The Catechism of the Council of Trent succinctly explains the nuances between the prayer of the impenitent and the prayer of sinners:
The Prayer of the Impenitent
“The last degree is that of those who not only do not repent of their sins and enormities, but, adding crime to crime, dare frequently to ask pardon of God for those sins, in which they are resolved to continue. With such dispositions they would not presume to ask pardon from their fellow-man. The prayer of such sinners is not heard by God. It is recorded of Antiochus: Then this wicked man prayed to the Lord, of whom he was not to obtain mercy. Whoever lives in this deplorable condition should be vehemently exhorted to wean himself from all affection to sin, and to return to God in good earnest and from the heart.”
The Prayer of Sinners
“Another degree of prayer is that of those who are weighed down by the guilt of mortal sin, but who strive, with what is called dead faith, to raise themselves from their condition and to ascend to God. But, in consequence of their languid state and the extreme weakness of their faith, they cannot raise themselves from the earth. Recognising their crimes and stung with remorse of conscience, they bow themselves down with humility, and, far as they are removed from God, implore of Him with penitential sorrow, the pardon of their sins and the peace of reconciliation. The prayers of such persons are not rejected by God, but are heard by Him. Nay, in His mercy, He generously invites such as these to have recourse to Him, saying: Come to me, all you that labour, and are heavily laden, and I will refresh you, of this class was the publican, who, though he did not dare to raise his eyes towards heaven, left the Temple, as (our Lord) declares, more justified than the Pharisee.”
In his Summa, Thomas Aquinas explains the distinction that although prayers from sinners are not meritorius – not deserving of being heard as they are made by sinners, they are impetrative because a state of grace is not required for God to answer persistent, pious prayers to impetrate the things necessary for salvation.

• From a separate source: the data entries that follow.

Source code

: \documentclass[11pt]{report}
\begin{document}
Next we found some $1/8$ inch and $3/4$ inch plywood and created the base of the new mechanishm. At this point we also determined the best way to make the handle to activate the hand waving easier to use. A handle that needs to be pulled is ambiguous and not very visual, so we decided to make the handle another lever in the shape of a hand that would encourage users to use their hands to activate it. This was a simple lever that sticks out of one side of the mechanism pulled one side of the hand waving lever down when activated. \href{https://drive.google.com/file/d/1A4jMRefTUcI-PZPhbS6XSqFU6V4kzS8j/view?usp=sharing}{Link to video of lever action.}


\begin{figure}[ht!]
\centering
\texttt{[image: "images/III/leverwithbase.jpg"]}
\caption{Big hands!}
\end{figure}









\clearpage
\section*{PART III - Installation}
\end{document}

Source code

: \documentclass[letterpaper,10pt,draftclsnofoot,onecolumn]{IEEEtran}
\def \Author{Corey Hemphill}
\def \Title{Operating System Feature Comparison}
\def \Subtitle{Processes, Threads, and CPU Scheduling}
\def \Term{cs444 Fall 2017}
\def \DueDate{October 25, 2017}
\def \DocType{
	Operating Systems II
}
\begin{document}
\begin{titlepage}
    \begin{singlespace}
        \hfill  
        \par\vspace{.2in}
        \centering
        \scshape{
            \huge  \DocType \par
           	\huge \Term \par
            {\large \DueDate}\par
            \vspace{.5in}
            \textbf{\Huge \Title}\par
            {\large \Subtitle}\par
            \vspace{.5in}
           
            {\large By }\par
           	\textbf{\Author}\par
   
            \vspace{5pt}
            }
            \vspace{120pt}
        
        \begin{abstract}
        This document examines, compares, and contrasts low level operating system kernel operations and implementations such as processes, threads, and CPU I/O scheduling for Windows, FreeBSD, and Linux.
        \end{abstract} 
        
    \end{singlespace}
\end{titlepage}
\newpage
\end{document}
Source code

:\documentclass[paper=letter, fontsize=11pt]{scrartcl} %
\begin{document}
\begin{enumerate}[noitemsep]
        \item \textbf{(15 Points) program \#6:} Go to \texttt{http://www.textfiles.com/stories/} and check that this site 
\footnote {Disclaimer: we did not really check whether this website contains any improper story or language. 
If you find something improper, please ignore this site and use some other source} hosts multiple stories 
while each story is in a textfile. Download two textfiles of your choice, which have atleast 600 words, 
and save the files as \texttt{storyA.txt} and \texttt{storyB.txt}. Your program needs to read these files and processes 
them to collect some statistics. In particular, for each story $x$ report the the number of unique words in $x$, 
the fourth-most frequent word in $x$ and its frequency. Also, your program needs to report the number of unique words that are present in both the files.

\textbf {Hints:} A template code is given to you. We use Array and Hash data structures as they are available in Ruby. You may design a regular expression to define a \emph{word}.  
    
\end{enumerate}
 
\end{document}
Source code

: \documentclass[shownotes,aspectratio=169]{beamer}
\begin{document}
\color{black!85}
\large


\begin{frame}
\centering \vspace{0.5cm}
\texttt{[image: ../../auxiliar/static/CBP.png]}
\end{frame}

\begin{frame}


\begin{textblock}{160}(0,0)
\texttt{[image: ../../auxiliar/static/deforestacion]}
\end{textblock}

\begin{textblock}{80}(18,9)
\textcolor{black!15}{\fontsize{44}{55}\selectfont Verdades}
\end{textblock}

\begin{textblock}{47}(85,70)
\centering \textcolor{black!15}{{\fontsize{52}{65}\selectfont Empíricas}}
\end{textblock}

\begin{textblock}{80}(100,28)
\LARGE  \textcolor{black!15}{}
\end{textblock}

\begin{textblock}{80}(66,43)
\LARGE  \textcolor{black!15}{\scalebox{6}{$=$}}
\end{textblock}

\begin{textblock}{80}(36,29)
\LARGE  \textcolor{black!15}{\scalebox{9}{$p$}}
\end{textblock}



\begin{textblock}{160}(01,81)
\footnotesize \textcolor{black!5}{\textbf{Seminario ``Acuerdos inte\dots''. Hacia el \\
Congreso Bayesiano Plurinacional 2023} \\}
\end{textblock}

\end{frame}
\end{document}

“Accordingly when a sinner prays for something as sinner, i.e. in accordance with a sinful desire, God hears him not through mercy. On the other hand God hears the sinner’s prayer if it proceed from a good natural desire, not out of justice, because the sinner does not merit to be heard, but out of pure mercy, provided however he fulfil the four conditions given above, namely, that he beseech for himself things necessary for salvation, piously and perseveringly.” – Summa Theologiae, q. 83, a. 16.